人生

やっていきましょう

673日目

重厚な語彙表現、例えば文語と呼ばれるようなものは単に言葉を箔付けするためものではなく、その言葉でなければ表し得ないような微妙なニュアンス(あるいはリズムや音感)を、より読み手の深部に届かせるためのものであったと考える。

しかしそうした表現は現在あまり使われることがない。文章と長年向き合ってきた自分が肌で感じるのは、言葉というものが標準化、画一化され、空疎なものになっているということだ。

自分が身近に感じる例としてネットユーザーの言葉遣いが挙げられる。どこの掲示板、どこのサイトに行っても同じような話し方ばかりを目にする。定型句を機械的に接続したような話し方をするので全員が同一人物であるかのような印象を受ける。

こうした言葉に嫌悪を感じていながら、一方で自分は当事者としてそうした言葉を望んでさえいる。それは結局、簡単な表現であれば容易に他者と意思疎通ができるからだ。

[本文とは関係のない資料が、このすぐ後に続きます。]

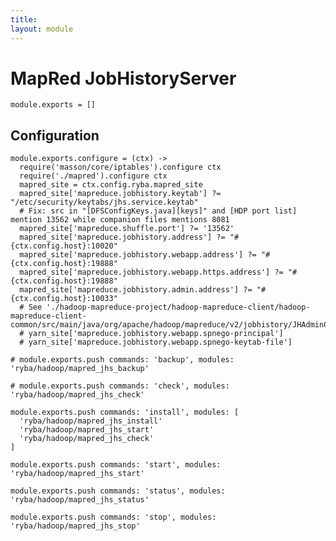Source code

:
 ```yaml
---
title: 
layout: module
---
```


# MapRed JobHistoryServer

    module.exports = []

## Configuration

    module.exports.configure = (ctx) ->
      require('masson/core/iptables').configure ctx
      require('./mapred').configure ctx
      mapred_site = ctx.config.ryba.mapred_site
      mapred_site['mapreduce.jobhistory.keytab'] ?= "/etc/security/keytabs/jhs.service.keytab"
      # Fix: src in "[DFSConfigKeys.java][keys]" and [HDP port list] mention 13562 while companion files mentions 8081
      mapred_site['mapreduce.shuffle.port'] ?= '13562'
      mapred_site['mapreduce.jobhistory.address'] ?= "#{ctx.config.host}:10020"
      mapred_site['mapreduce.jobhistory.webapp.address'] ?= "#{ctx.config.host}:19888"
      mapred_site['mapreduce.jobhistory.webapp.https.address'] ?= "#{ctx.config.host}:19888"
      mapred_site['mapreduce.jobhistory.admin.address'] ?= "#{ctx.config.host}:10033"
      # See './hadoop-mapreduce-project/hadoop-mapreduce-client/hadoop-mapreduce-client-common/src/main/java/org/apache/hadoop/mapreduce/v2/jobhistory/JHAdminConfig.java#158'
      # yarn_site['mapreduce.jobhistory.webapp.spnego-principal']
      # yarn_site['mapreduce.jobhistory.webapp.spnego-keytab-file']

    # module.exports.push commands: 'backup', modules: 'ryba/hadoop/mapred_jhs_backup'

    # module.exports.push commands: 'check', modules: 'ryba/hadoop/mapred_jhs_check'

    module.exports.push commands: 'install', modules: [
      'ryba/hadoop/mapred_jhs_install'
      'ryba/hadoop/mapred_jhs_start'
      'ryba/hadoop/mapred_jhs_check'
    ]

    module.exports.push commands: 'start', modules: 'ryba/hadoop/mapred_jhs_start'

    module.exports.push commands: 'status', modules: 'ryba/hadoop/mapred_jhs_status'

    module.exports.push commands: 'stop', modules: 'ryba/hadoop/mapred_jhs_stop'





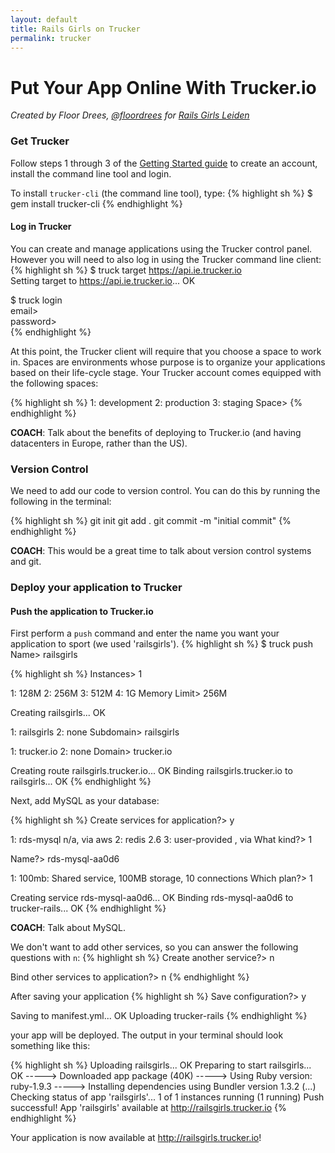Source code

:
 ```yaml
---
layout: default
title: Rails Girls on Trucker
permalink: trucker
---
```


# Put Your App Online With Trucker.io

*Created by Floor Drees, [@floordrees](https://twitter.com/floordrees) for [Rails Girls Leiden](http://railsgirls.com/leiden)* 

### Get Trucker

Follow steps 1 through 3 of the [Getting Started guide](http://developers.trucker.io/Getting-Started) to create an account, install the command line tool and login.

To install `trucker-cli` (the command line tool), type:
{% highlight sh %}
$ gem install trucker-cli
{% endhighlight %}

#### Log in Trucker

You can create and manage applications using the Trucker control panel. However you will need to also log in using the Trucker command line client:
{% highlight sh %}
$ truck target https://api.ie.trucker.io  
Setting target to https://api.ie.trucker.io... OK  

$ truck login  
email>  
password>  
{% endhighlight %}

At this point, the Trucker client will require that you choose a space to work in. Spaces are environments whose purpose is to organize your applications based on their life-cycle stage. Your Trucker account comes equipped with the following spaces:

{% highlight sh %}
1: development
2: production
3: staging
Space>
{% endhighlight %}

__COACH__: Talk about the benefits of deploying to Trucker.io (and having datacenters in Europe, rather than the US).

### Version Control

We need to add our code to version control. You can do this by running the following in the terminal:

{% highlight sh %}
git init
git add .
git commit -m "initial commit"
{% endhighlight %}

__COACH__: This would be a great time to talk about version control systems and git.

### Deploy your application to Trucker

#### Push the application to Trucker.io

First perform a `push` command and enter the name you want your application to sport (we used 'railsgirls').
{% highlight sh %}
$ truck push
Name> railsgirls

{% highlight sh %}
Instances> 1

1: 128M
2: 256M
3: 512M
4: 1G
Memory Limit> 256M

Creating railsgirls... OK

1: railsgirls
2: none
Subdomain> railsgirls

1: trucker.io
2: none
Domain> trucker.io

Creating route railsgirls.trucker.io... OK
Binding railsgirls.trucker.io to railsgirls... OK
{% endhighlight %}

Next, add MySQL as your database:

{% highlight sh %}
Create services for application?> y

1: rds-mysql n/a, via aws
2: redis 2.6
3: user-provided , via
What kind?> 1

Name?> rds-mysql-aa0d6

1: 100mb: Shared service, 100MB storage, 10 connections
Which plan?> 1

Creating service rds-mysql-aa0d6... OK
Binding rds-mysql-aa0d6 to trucker-rails... OK
{% endhighlight %}

__COACH__: Talk about MySQL.


We don't want to add other services, so you can answer the following questions with `n`: 
{% highlight sh %}
Create another service?> n

Bind other services to application?> n
{% endhighlight %}

After saving your application
{% highlight sh %}
Save configuration?> y

Saving to manifest.yml... OK
Uploading trucker-rails
{% endhighlight %}

your app will be deployed. The output in your terminal should look something like this:

{% highlight sh %}
Uploading railsgirls... OK
Preparing to start railsgirls... OK
-----> Downloaded app package (40K)
-----> Using Ruby version: ruby-1.9.3
-----> Installing dependencies using Bundler version 1.3.2
(...)
Checking status of app 'railsgirls'...
  1 of 1 instances running (1 running)
Push successful! App 'railsgirls' available at http://railsgirls.trucker.io
{% endhighlight %}

Your application is now available at http://railsgirls.trucker.io!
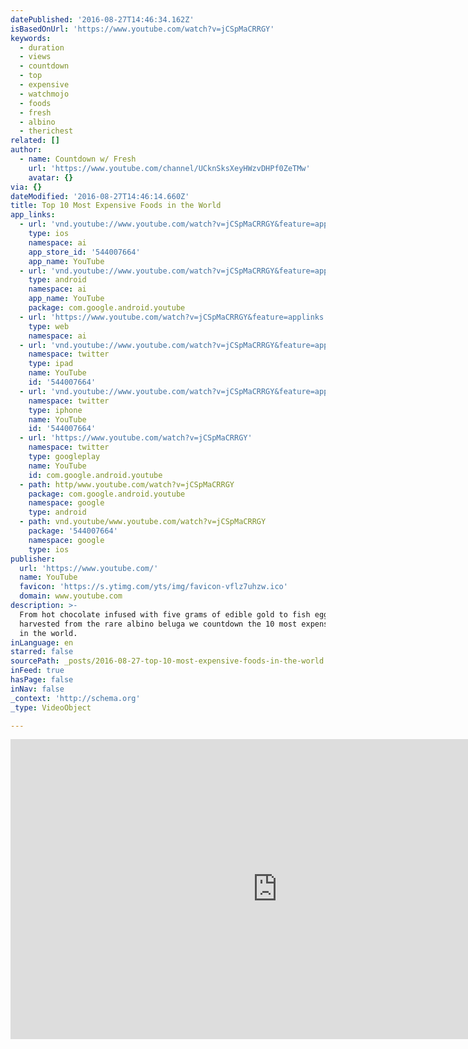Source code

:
 ```yaml
---
datePublished: '2016-08-27T14:46:34.162Z'
isBasedOnUrl: 'https://www.youtube.com/watch?v=jCSpMaCRRGY'
keywords:
  - duration
  - views
  - countdown
  - top
  - expensive
  - watchmojo
  - foods
  - fresh
  - albino
  - therichest
related: []
author:
  - name: Countdown w/ Fresh
    url: 'https://www.youtube.com/channel/UCknSksXeyHWzvDHPf0ZeTMw'
    avatar: {}
via: {}
dateModified: '2016-08-27T14:46:14.660Z'
title: Top 10 Most Expensive Foods in the World
app_links:
  - url: 'vnd.youtube://www.youtube.com/watch?v=jCSpMaCRRGY&feature=applinks'
    type: ios
    namespace: ai
    app_store_id: '544007664'
    app_name: YouTube
  - url: 'vnd.youtube://www.youtube.com/watch?v=jCSpMaCRRGY&feature=applinks'
    type: android
    namespace: ai
    app_name: YouTube
    package: com.google.android.youtube
  - url: 'https://www.youtube.com/watch?v=jCSpMaCRRGY&feature=applinks'
    type: web
    namespace: ai
  - url: 'vnd.youtube://www.youtube.com/watch?v=jCSpMaCRRGY&feature=applinks'
    namespace: twitter
    type: ipad
    name: YouTube
    id: '544007664'
  - url: 'vnd.youtube://www.youtube.com/watch?v=jCSpMaCRRGY&feature=applinks'
    namespace: twitter
    type: iphone
    name: YouTube
    id: '544007664'
  - url: 'https://www.youtube.com/watch?v=jCSpMaCRRGY'
    namespace: twitter
    type: googleplay
    name: YouTube
    id: com.google.android.youtube
  - path: http/www.youtube.com/watch?v=jCSpMaCRRGY
    package: com.google.android.youtube
    namespace: google
    type: android
  - path: vnd.youtube/www.youtube.com/watch?v=jCSpMaCRRGY
    package: '544007664'
    namespace: google
    type: ios
publisher:
  url: 'https://www.youtube.com/'
  name: YouTube
  favicon: 'https://s.ytimg.com/yts/img/favicon-vflz7uhzw.ico'
  domain: www.youtube.com
description: >-
  From hot chocolate infused with five grams of edible gold to fish eggs
  harvested from the rare albino beluga we countdown the 10 most expensive foods
  in the world. 
inLanguage: en
starred: false
sourcePath: _posts/2016-08-27-top-10-most-expensive-foods-in-the-world.md
inFeed: true
hasPage: false
inNav: false
_context: 'http://schema.org'
_type: VideoObject

---
```

<iframe src="https://cdn.embedly.com/widgets/media.html?src=https%3A%2F%2Fwww.youtube.com%2Fembed%2FjCSpMaCRRGY%3Ffeature%3Doembed&amp;url=http%3A%2F%2Fwww.youtube.com%2Fwatch%3Fv%3DjCSpMaCRRGY&amp;image=https%3A%2F%2Fi.ytimg.com%2Fvi%2FjCSpMaCRRGY%2Fhqdefault.jpg&amp;key=b7d04c9b404c499eba89ee7072e1c4f7&amp;type=text%2Fhtml&amp;schema=youtube" width="854" height="480" scrolling="no" frameborder="0" allowfullscreen="" style=""></iframe>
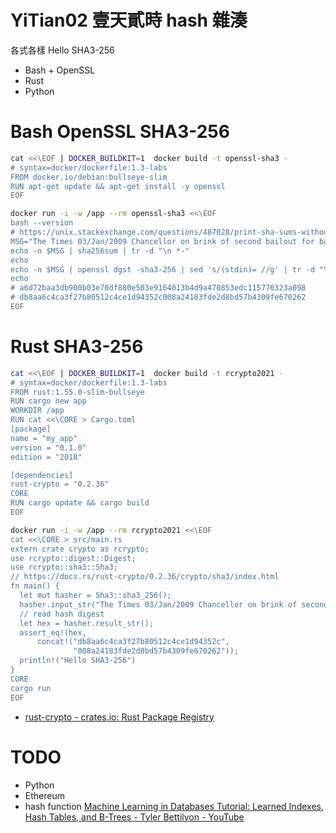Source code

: # YiTian02 壹天貳時 hash 雜湊

各式各樣 Hello SHA3-256

- Bash + OpenSSL
- Rust
- Python

# Bash OpenSSL SHA3-256

```sh
cat <<\EOF | DOCKER_BUILDKIT=1  docker build -t openssl-sha3 -
# syntax=docker/dockerfile:1.3-labs
FROM docker.io/debian:bullseye-slim
RUN apt-get update && apt-get install -y openssl
EOF

docker run -i -w /app --rm openssl-sha3 <<\EOF
bash --version
# https://unix.stackexchange.com/questions/487028/print-sha-sums-without-at-the-end
MSG="The Times 03/Jan/2009 Chancellor on brink of second bailout for banks"
echo -n $MSG | sha256sum | tr -d "\n *-"
echo
echo -n $MSG | openssl dgst -sha3-256 | sed 's/(stdin)= //g' | tr -d "\n"
echo
# a6d72baa3db900b03e70df880e503e9164013b4d9a470853edc115776323a098
# db8aa6c4ca3f27b80512c4ce1d94352c008a24183fde2d8bd57b4309fe670262
EOF
```



# Rust SHA3-256

```sh
cat <<\EOF | DOCKER_BUILDKIT=1  docker build -t rcrypto2021 -
# syntax=docker/dockerfile:1.3-labs
FROM rust:1.55.0-slim-bullseye
RUN cargo new app
WORKDIR /app
RUN cat <<\CORE > Cargo.toml
[package]
name = "my_app"
version = "0.1.0"
edition = "2018"

[dependencies]
rust-crypto = "0.2.36"
CORE
RUN cargo update && cargo build
EOF

docker run -i -w /app --rm rcrypto2021 <<\EOF
cat <<\CORE > src/main.rs
extern crate crypto as rcrypto;
use rcrypto::digest::Digest;
use rcrypto::sha3::Sha3;
// https://docs.rs/rust-crypto/0.2.36/crypto/sha3/index.html
fn main() {
  let mut hasher = Sha3::sha3_256();
  hasher.input_str("The Times 03/Jan/2009 Chancellor on brink of second bailout for banks");
  // read hash digest
  let hex = hasher.result_str();
  assert_eq!(hex, 
      concat!("db8aa6c4ca3f27b80512c4ce1d94352c",
              "008a24183fde2d8bd57b4309fe670262"));
  println!("Hello SHA3-256")
}
CORE
cargo run
EOF
```

- [rust-crypto - crates.io: Rust Package Registry](https://crates.io/crates/rust-crypto)


# TODO

- Python
- Ethereum
- hash function [Machine Learning in Databases Tutorial: Learned Indexes, Hash Tables, and B-Trees - Tyler Bettilyon - YouTube](https://www.youtube.com/watch?v=o1bN3gryKaw&t=1144s)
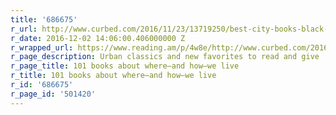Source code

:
 ```yaml
---
title: '686675'
r_url: http://www.curbed.com/2016/11/23/13719250/best-city-books-black-friday-cyber-monday
r_date: 2016-12-02 14:06:00.406000000 Z
r_wrapped_url: https://www.reading.am/p/4w8e/http://www.curbed.com/2016/11/23/13719250/best-city-books-black-friday-cyber-monday
r_page_description: Urban classics and new favorites to read and give
r_page_title: 101 books about where—and how—we live
r_title: 101 books about where—and how—we live
r_id: '686675'
r_page_id: '501420'
---
```



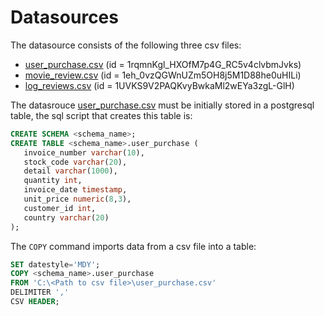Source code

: # Datasources

The datasource consists of the following three csv files:
- [user_purchase.csv](https://drive.google.com/file/d/1rqmnKgl_HXOfM7p4G_RC5v4clvbmJvks/view) (id = 1rqmnKgl_HXOfM7p4G_RC5v4clvbmJvks)
- [movie_review.csv](https://drive.google.com/file/d/1eh_0vzQGWnUZm5OH8j5M1D88he0uHILi/view) (id = 1eh_0vzQGWnUZm5OH8j5M1D88he0uHILi)
- [log_reviews.csv](https://drive.google.com/file/d/1UVKS9V2PAQKvyBwkaMl2wEYa3zgL-GlH/view) (id = 1UVKS9V2PAQKvyBwkaMl2wEYa3zgL-GlH)

The datasrouce [user_purchase.csv](https://drive.google.com/file/d/1rqmnKgl_HXOfM7p4G_RC5v4clvbmJvks/view) must be initially stored in a postgresql table, the sql script that creates this table is:

```sql
CREATE SCHEMA <schema_name>;
CREATE TABLE <schema_name>.user_purchase (
   invoice_number varchar(10),
   stock_code varchar(20),
   detail varchar(1000),
   quantity int,
   invoice_date timestamp,
   unit_price numeric(8,3),
   customer_id int,
   country varchar(20)
);
```

The ```COPY``` command imports data from a csv file into a table:

```sql
SET datestyle='MDY';
COPY <schema_name>.user_purchase
FROM 'C:\<Path to csv file>\user_purchase.csv'
DELIMITER ','
CSV HEADER;
```
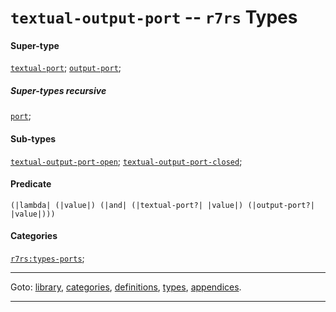 

<a id='type__r7rs__textual-output-port'></a>

# `textual-output-port` -- `r7rs` Types


#### Super-type

[`textual-port`](../../r7rs/types/textual-port.md#type__r7rs__textual-port);
[`output-port`](../../r7rs/types/output-port.md#type__r7rs__output-port);


##### Super-types recursive

[`port`](../../r7rs/types/port.md#type__r7rs__port);


#### Sub-types

[`textual-output-port-open`](../../r7rs/types/textual-output-port-open.md#type__r7rs__textual-output-port-open);
[`textual-output-port-closed`](../../r7rs/types/textual-output-port-closed.md#type__r7rs__textual-output-port-closed);


#### Predicate

```
(|lambda| (|value|) (|and| (|textual-port?| |value|) (|output-port?| |value|)))
```


#### Categories

[`r7rs:types-ports`](../../r7rs/categories/r7rs_3a_types-ports.md#category__r7rs__r7rs_3a_types-ports);

----

Goto: [library](../../r7rs/_index.md#library__r7rs), [categories](../../r7rs/categories/_index.md#toc__r7rs__categories), [definitions](../../r7rs/definitions/_index.md#toc__r7rs__definitions), [types](../../r7rs/types/_index.md#toc__r7rs__types), [appendices](../../r7rs/appendices/_index.md#toc__r7rs__appendices).

----

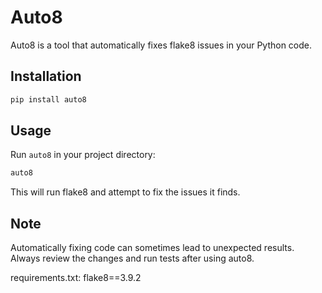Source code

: # Auto8

Auto8 is a tool that automatically fixes flake8 issues in your Python code.

## Installation

```python
pip install auto8
```

## Usage

Run `auto8` in your project directory:

```python
auto8
```

This will run flake8 and attempt to fix the issues it finds.

## Note

Automatically fixing code can sometimes lead to unexpected results. Always review the changes and run tests after using auto8.

requirements.txt:
flake8==3.9.2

自分は文学的表現以上に広範な伝達可能性を重視する。自分は言葉を詩的な可能性に賭けて投げかけるのではなく、ある程度の根拠を持って伝わるものを選んで表現している。コミュニケーション能力、言葉の簡潔明瞭さを重視する昨今の風潮にならい、自分もまた、それが伝達に資するものであると判断できるなら、ネットスラングだろうが流行りの常套句だろうが積極的に使っている。

しかしそう努力すればするほど、自分の文章の中のオリジナリティは損なわれていく。書き手である自分が、こうでなければならないと直感したものを押し通すような都合を極力廃し、言葉を知る人間ならば誰でも理解でき再現できるような表現を努め、できるだけ他者の都合に配慮しようとしている。これがビジネスだったならこれ以上望ましいことはないだろうが、自分の本来の関心は言葉の文学的追求にあった。皮肉なことに、今自分はその対極にいる。

言葉は大多数の人間に投げかけられるものと、少数の人間に語られるものとではまったく異なる様相を見せる。大多数に伝達可能なものになればなるほど言葉の伝わる範囲は広がるが、政治家や芸能人の公式見解のような空疎なものになる。少数相手の言葉になればなるほど、その言葉を受け止められる人々は限られてくるが、同じ関心、同じ理解を持つ者にはダイレクトに響いてくる。

大多数の人間相手に語られるような標準化された言葉を使わなければならないという圧を感じる。言葉からある種の偏りを排除することが望ましいことだとされている。偏りを持てば配慮に欠けると言われる。そうした時代にあって、自分の言葉の偏りに自信を持つことができない自分が情けなくなる。